Approaches to Management

Once a diagnosis for unilateral ringing is established, management strategies focus on addressing the underlying cause. For instance, if earwax impaction is the cause, professional earwax removal can alleviate symptoms. If an infection is identified, appropriate medical treatment, such as antibiotics, would be prescribed. In cases where a specific cure for the underlying condition is not available, such as with some forms of hearing loss or Ménière’s disease, symptomatic management becomes the primary approach.

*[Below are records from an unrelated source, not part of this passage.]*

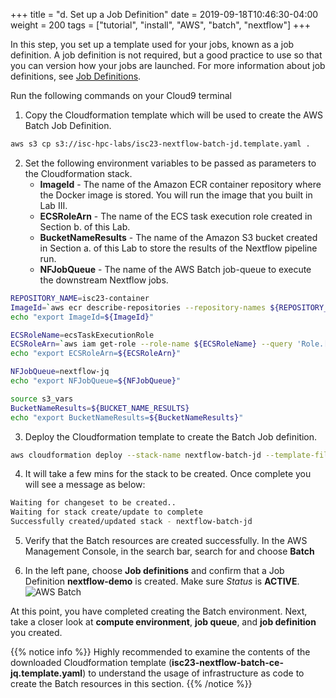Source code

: +++
title = "d. Set up a Job Definition"
date = 2019-09-18T10:46:30-04:00
weight = 200
tags = ["tutorial", "install", "AWS", "batch", "nextflow"]
+++

In this step, you set up a template used for your jobs, known as a job definition. A job definition is not required, but a good practice to use so that you can version how your jobs are launched. For more information about job definitions, see [Job Definitions](https://docs.aws.amazon.com/batch/latest/userguide/job_definitions.html).


Run the following commands on your Cloud9 terminal

1. Copy the Cloudformation template which will be used to create the AWS Batch Job Definition.

```bash
aws s3 cp s3://isc-hpc-labs/isc23-nextflow-batch-jd.template.yaml .
```

2. Set the following environment variables to be passed as parameters to the Cloudformation stack. 
	- **ImageId** - The name of the Amazon ECR container repository where the Docker image is stored. You will run the image that you built in Lab III. 
	- **ECSRoleArn** - The name of the ECS task execution role created in Section b. of this Lab.
	- **BucketNameResults** - The name of the Amazon S3 bucket created in Section a. of this Lab to store the results of the Nextflow pipeline run. 
	- **NFJobQueue** - The name of the AWS Batch job-queue to execute the downstream Nextflow jobs.

```bash
REPOSITORY_NAME=isc23-container
ImageId=`aws ecr describe-repositories --repository-names ${REPOSITORY_NAME} --output text --query 'repositories[0].[repositoryUri]' --region $AWS_REGION`
echo "export ImageId=${ImageId}"

ECSRoleName=ecsTaskExecutionRole
ECSRoleArn=`aws iam get-role --role-name ${ECSRoleName} --query 'Role.[Arn]' --output text`
echo "export ECSRoleArn=${ECSRoleArn}"

NFJobQueue=nextflow-jq
echo "export NFJobQueue=${NFJobQueue}"

source s3_vars
BucketNameResults=${BUCKET_NAME_RESULTS}
echo "export BucketNameResults=${BucketNameResults}"
``` 

3. Deploy the Cloudformation template to create the Batch Job definition.

```bash
aws cloudformation deploy --stack-name nextflow-batch-jd --template-file isc23-nextflow-batch-jd.template.yaml --capabilities CAPABILITY_IAM --region ${AWS_REGION} --parameter-overrides  NFJobQueue=${NFJobQueue} BucketNameResults=${BucketNameResults} ImageId=${ImageId} ECSRoleArn=${ECSRoleArn}
```

4. It will take a few mins for the stack to be created. Once complete you will see a message as below: 
```bash
Waiting for changeset to be created..
Waiting for stack create/update to complete
Successfully created/updated stack - nextflow-batch-jd
```
 
5. Verify that the Batch resources are created successfully. In the AWS Management Console, in the search bar, search for and choose **Batch** 

6. In the left pane, choose **Job definitions** and confirm that a Job Definition **nextflow-demo** is created. Make sure *Status* is **ACTIVE**.
![AWS Batch](/images/aws-batch/ISC23/jd-7.png)


At this point, you have completed creating the Batch environment. Next, take a closer look at **compute environment**, **job queue**, and **job definition** you created.


{{% notice info %}}
Highly recommended to examine the contents of the downloaded Cloudformation template (**isc23-nextflow-batch-ce-jq.template.yaml**) to understand the usage of infrastructure as code to create the Batch resources in this section.
{{% /notice %}}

Sound therapy is a common technique, using external sounds like white noise or maskers to distract from or cover the perception of tinnitus. Hearing aids can also be beneficial, especially if there is associated hearing loss, as amplifying external sounds can make the tinnitus less noticeable. Cognitive behavioral therapy (CBT) can assist individuals in coping with the distress and impact of tinnitus on their daily lives by changing their reaction to the sound.

Lifestyle adjustments can also play a role in managing tinnitus symptoms. These may include stress reduction techniques, as stress can exacerbate tinnitus. Maintaining a healthy diet, ensuring adequate sleep, and regular exercise can contribute to overall well-being and potentially reduce the impact of tinnitus. Avoiding exposure to loud noises and protecting the ears can also prevent worsening symptoms.